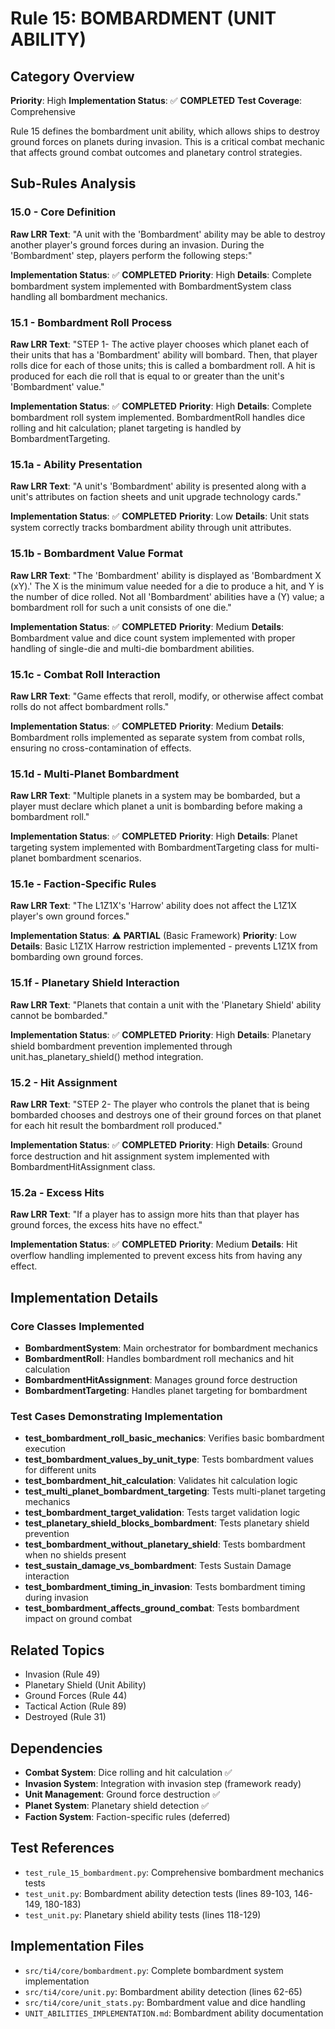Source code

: # Rule 15: BOMBARDMENT (UNIT ABILITY)

## Category Overview
**Priority**: High
**Implementation Status**: ✅ **COMPLETED**
**Test Coverage**: Comprehensive

Rule 15 defines the bombardment unit ability, which allows ships to destroy ground forces on planets during invasion. This is a critical combat mechanic that affects ground combat outcomes and planetary control strategies.

## Sub-Rules Analysis

### 15.0 - Core Definition
**Raw LRR Text**: "A unit with the 'Bombardment' ability may be able to destroy another player's ground forces during an invasion. During the 'Bombardment' step, players perform the following steps:"

**Implementation Status**: ✅ **COMPLETED**
**Priority**: High
**Details**: Complete bombardment system implemented with BombardmentSystem class handling all bombardment mechanics.

### 15.1 - Bombardment Roll Process
**Raw LRR Text**: "STEP 1- The active player chooses which planet each of their units that has a 'Bombardment' ability will bombard. Then, that player rolls dice for each of those units; this is called a bombardment roll. A hit is produced for each die roll that is equal to or greater than the unit's 'Bombardment' value."

**Implementation Status**: ✅ **COMPLETED**
**Priority**: High
**Details**: Complete bombardment roll system implemented. BombardmentRoll handles dice rolling and hit calculation; planet targeting is handled by BombardmentTargeting.

### 15.1a - Ability Presentation
**Raw LRR Text**: "A unit's 'Bombardment' ability is presented along with a unit's attributes on faction sheets and unit upgrade technology cards."

**Implementation Status**: ✅ **COMPLETED**
**Priority**: Low
**Details**: Unit stats system correctly tracks bombardment ability through unit attributes.

### 15.1b - Bombardment Value Format
**Raw LRR Text**: "The 'Bombardment' ability is displayed as 'Bombardment X (xY).' The X is the minimum value needed for a die to produce a hit, and Y is the number of dice rolled. Not all 'Bombardment' abilities have a (Y) value; a bombardment roll for such a unit consists of one die."

**Implementation Status**: ✅ **COMPLETED**
**Priority**: Medium
**Details**: Bombardment value and dice count system implemented with proper handling of single-die and multi-die bombardment abilities.

### 15.1c - Combat Roll Interaction
**Raw LRR Text**: "Game effects that reroll, modify, or otherwise affect combat rolls do not affect bombardment rolls."

**Implementation Status**: ✅ **COMPLETED**
**Priority**: Medium
**Details**: Bombardment rolls implemented as separate system from combat rolls, ensuring no cross-contamination of effects.

### 15.1d - Multi-Planet Bombardment
**Raw LRR Text**: "Multiple planets in a system may be bombarded, but a player must declare which planet a unit is bombarding before making a bombardment roll."

**Implementation Status**: ✅ **COMPLETED**
**Priority**: High
**Details**: Planet targeting system implemented with BombardmentTargeting class for multi-planet bombardment scenarios.

### 15.1e - Faction-Specific Rules
**Raw LRR Text**: "The L1Z1X's 'Harrow' ability does not affect the L1Z1X player's own ground forces."

**Implementation Status**: ⚠️ **PARTIAL** (Basic Framework)
**Priority**: Low
**Details**: Basic L1Z1X Harrow restriction implemented - prevents L1Z1X from bombarding own ground forces.

### 15.1f - Planetary Shield Interaction
**Raw LRR Text**: "Planets that contain a unit with the 'Planetary Shield' ability cannot be bombarded."

**Implementation Status**: ✅ **COMPLETED**
**Priority**: High
**Details**: Planetary shield bombardment prevention implemented through unit.has_planetary_shield() method integration.

### 15.2 - Hit Assignment
**Raw LRR Text**: "STEP 2- The player who controls the planet that is being bombarded chooses and destroys one of their ground forces on that planet for each hit result the bombardment roll produced."

**Implementation Status**: ✅ **COMPLETED**
**Priority**: High
**Details**: Ground force destruction and hit assignment system implemented with BombardmentHitAssignment class.

### 15.2a - Excess Hits
**Raw LRR Text**: "If a player has to assign more hits than that player has ground forces, the excess hits have no effect."

**Implementation Status**: ✅ **COMPLETED**
**Priority**: Medium
**Details**: Hit overflow handling implemented to prevent excess hits from having any effect.

## Implementation Details

### Core Classes Implemented
- **BombardmentSystem**: Main orchestrator for bombardment mechanics
- **BombardmentRoll**: Handles bombardment roll mechanics and hit calculation
- **BombardmentHitAssignment**: Manages ground force destruction
- **BombardmentTargeting**: Handles planet targeting for bombardment

### Test Cases Demonstrating Implementation
- **test_bombardment_roll_basic_mechanics**: Verifies basic bombardment execution
- **test_bombardment_values_by_unit_type**: Tests bombardment values for different units
- **test_bombardment_hit_calculation**: Validates hit calculation logic
- **test_multi_planet_bombardment_targeting**: Tests multi-planet targeting mechanics
- **test_bombardment_target_validation**: Tests target validation logic
- **test_planetary_shield_blocks_bombardment**: Tests planetary shield prevention
- **test_bombardment_without_planetary_shield**: Tests bombardment when no shields present
- **test_sustain_damage_vs_bombardment**: Tests Sustain Damage interaction
- **test_bombardment_timing_in_invasion**: Tests bombardment timing during invasion
- **test_bombardment_affects_ground_combat**: Tests bombardment impact on ground combat

## Related Topics
- Invasion (Rule 49)
- Planetary Shield (Unit Ability)
- Ground Forces (Rule 44)
- Tactical Action (Rule 89)
- Destroyed (Rule 31)

## Dependencies
- **Combat System**: Dice rolling and hit calculation ✅
- **Invasion System**: Integration with invasion step (framework ready)
- **Unit Management**: Ground force destruction ✅
- **Planet System**: Planetary shield detection ✅
- **Faction System**: Faction-specific rules (deferred)

## Test References
- `test_rule_15_bombardment.py`: Comprehensive bombardment mechanics tests
- `test_unit.py`: Bombardment ability detection tests (lines 89-103, 146-149, 180-183)
- `test_unit.py`: Planetary shield ability tests (lines 118-129)

## Implementation Files
- `src/ti4/core/bombardment.py`: Complete bombardment system implementation
- `src/ti4/core/unit.py`: Bombardment ability detection (lines 62-65)
- `src/ti4/core/unit_stats.py`: Bombardment value and dice handling
- `UNIT_ABILITIES_IMPLEMENTATION.md`: Bombardment ability documentation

#### Problem requirements
Output each entry verbatim; none of the pictures should be included.

#### Task output
Source code

: # Rule 15: BOMBARDMENT (UNIT ABILITY)

## Category Overview
**Priority**: High
**Implementation Status**: ✅ **COMPLETED**
**Test Coverage**: Comprehensive

Rule 15 defines the bombardment unit ability, which allows ships to destroy ground forces on planets during invasion. This is a critical combat mechanic that affects ground combat outcomes and planetary control strategies.

## Sub-Rules Analysis

### 15.0 - Core Definition
**Raw LRR Text**: "A unit with the 'Bombardment' ability may be able to destroy another player's ground forces during an invasion. During the 'Bombardment' step, players perform the following steps:"

**Implementation Status**: ✅ **COMPLETED**
**Priority**: High
**Details**: Complete bombardment system implemented with BombardmentSystem class handling all bombardment mechanics.

### 15.1 - Bombardment Roll Process
**Raw LRR Text**: "STEP 1- The active player chooses which planet each of their units that has a 'Bombardment' ability will bombard. Then, that player rolls dice for each of those units; this is called a bombardment roll. A hit is produced for each die roll that is equal to or greater than the unit's 'Bombardment' value."

**Implementation Status**: ✅ **COMPLETED**
**Priority**: High
**Details**: Complete bombardment roll system implemented. BombardmentRoll handles dice rolling and hit calculation; planet targeting is handled by BombardmentTargeting.

### 15.1a - Ability Presentation
**Raw LRR Text**: "A unit's 'Bombardment' ability is presented along with a unit's attributes on faction sheets and unit upgrade technology cards."

**Implementation Status**: ✅ **COMPLETED**
**Priority**: Low
**Details**: Unit stats system correctly tracks bombardment ability through unit attributes.

### 15.1b - Bombardment Value Format
**Raw LRR Text**: "The 'Bombardment' ability is displayed as 'Bombardment X (xY).' The X is the minimum value needed for a die to produce a hit, and Y is the number of dice rolled. Not all 'Bombardment' abilities have a (Y) value; a bombardment roll for such a unit consists of one die."

**Implementation Status**: ✅ **COMPLETED**
**Priority**: Medium
**Details**: Bombardment value and dice count system implemented with proper handling of single-die and multi-die bombardment abilities.

### 15.1c - Combat Roll Interaction
**Raw LRR Text**: "Game effects that reroll, modify, or otherwise affect combat rolls do not affect bombardment rolls."

**Implementation Status**: ✅ **COMPLETED**
**Priority**: Medium
**Details**: Bombardment rolls implemented as separate system from combat rolls, ensuring no cross-contamination of effects.

### 15.1d - Multi-Planet Bombardment
**Raw LRR Text**: "Multiple planets in a system may be bombarded, but a player must declare which planet a unit is bombarding before making a bombardment roll."

**Implementation Status**: ✅ **COMPLETED**
**Priority**: High
**Details**: Planet targeting system implemented with BombardmentTargeting class for multi-planet bombardment scenarios.

### 15.1e - Faction-Specific Rules
**Raw LRR Text**: "The L1Z1X's 'Harrow' ability does not affect the L1Z1X player's own ground forces."

**Implementation Status**: ⚠️ **PARTIAL** (Basic Framework)
**Priority**: Low
**Details**: Basic L1Z1X Harrow restriction implemented - prevents L1Z1X from bombarding own ground forces.

### 15.1f - Planetary Shield Interaction
**Raw LRR Text**: "Planets that contain a unit with the 'Planetary Shield' ability cannot be bombarded."

**Implementation Status**: ✅ **COMPLETED**
**Priority**: High
**Details**: Planetary shield bombardment prevention implemented through unit.has_planetary_shield() method integration.

### 15.2 - Hit Assignment
**Raw LRR Text**: "STEP 2- The player who controls the planet that is being bombarded chooses and destroys one of their ground forces on that planet for each hit result the bombardment roll produced."

**Implementation Status**: ✅ **COMPLETED**
**Priority**: High
**Details**: Ground force destruction and hit assignment system implemented with BombardmentHitAssignment class.

### 15.2a - Excess Hits
**Raw LRR Text**: "If a player has to assign more hits than that player has ground forces, the excess hits have no effect."

**Implementation Status**: ✅ **COMPLETED**
**Priority**: Medium
**Details**: Hit overflow handling implemented to prevent excess hits from having any effect.

## Implementation Details

### Core Classes Implemented
- **BombardmentSystem**: Main orchestrator for bombardment mechanics
- **BombardmentRoll**: Handles bombardment roll mechanics and hit calculation
- **BombardmentHitAssignment**: Manages ground force destruction
- **BombardmentTargeting**: Handles planet targeting for bombardment

### Test Cases Demonstrating Implementation
- **test_bombardment_roll_basic_mechanics**: Verifies basic bombardment execution
- **test_bombardment_values_by_unit_type**: Tests bombardment values for different units
- **test_bombardment_hit_calculation**: Validates hit calculation logic
- **test_multi_planet_bombardment_targeting**: Tests multi-planet targeting mechanics
- **test_bombardment_target_validation**: Tests target validation logic
- **test_planetary_shield_blocks_bombardment**: Tests planetary shield prevention
- **test_bombardment_without_planetary_shield**: Tests bombardment when no shields present
- **test_sustain_damage_vs_bombardment**: Tests Sustain Damage interaction
- **test_bombardment_timing_in_invasion**: Tests bombardment timing during invasion
- **test_bombardment_affects_ground_combat**: Tests bombardment impact on ground combat

## Related Topics
- Invasion (Rule 49)
- Planetary Shield (Unit Ability)
- Ground Forces (Rule 44)
- Tactical Action (Rule 89)
- Destroyed (Rule 31)

## Dependencies
- **Combat System**: Dice rolling and hit calculation ✅
- **Invasion System**: Integration with invasion step (framework ready)
- **Unit Management**: Ground force destruction ✅
- **Planet System**: Planetary shield detection ✅
- **Faction System**: Faction-specific rules (deferred)

## Test References
- `test_rule_15_bombardment.py`: Comprehensive bombardment mechanics tests
- `test_unit.py`: Bombardment ability detection tests (lines 89-103, 146-149, 180-183)
- `test_unit.py`: Planetary shield ability tests (lines 118-129)

## Implementation Files
- `src/ti4/core/bombardment.py`: Complete bombardment system implementation
- `src/ti4/core/unit.py`: Bombardment ability detection (lines 62-65)
- `src/ti4/core/unit_stats.py`: Bombardment value and dice handling
- `UNIT_ABILITIES_IMPLEMENTATION.md`: Bombardment ability documentation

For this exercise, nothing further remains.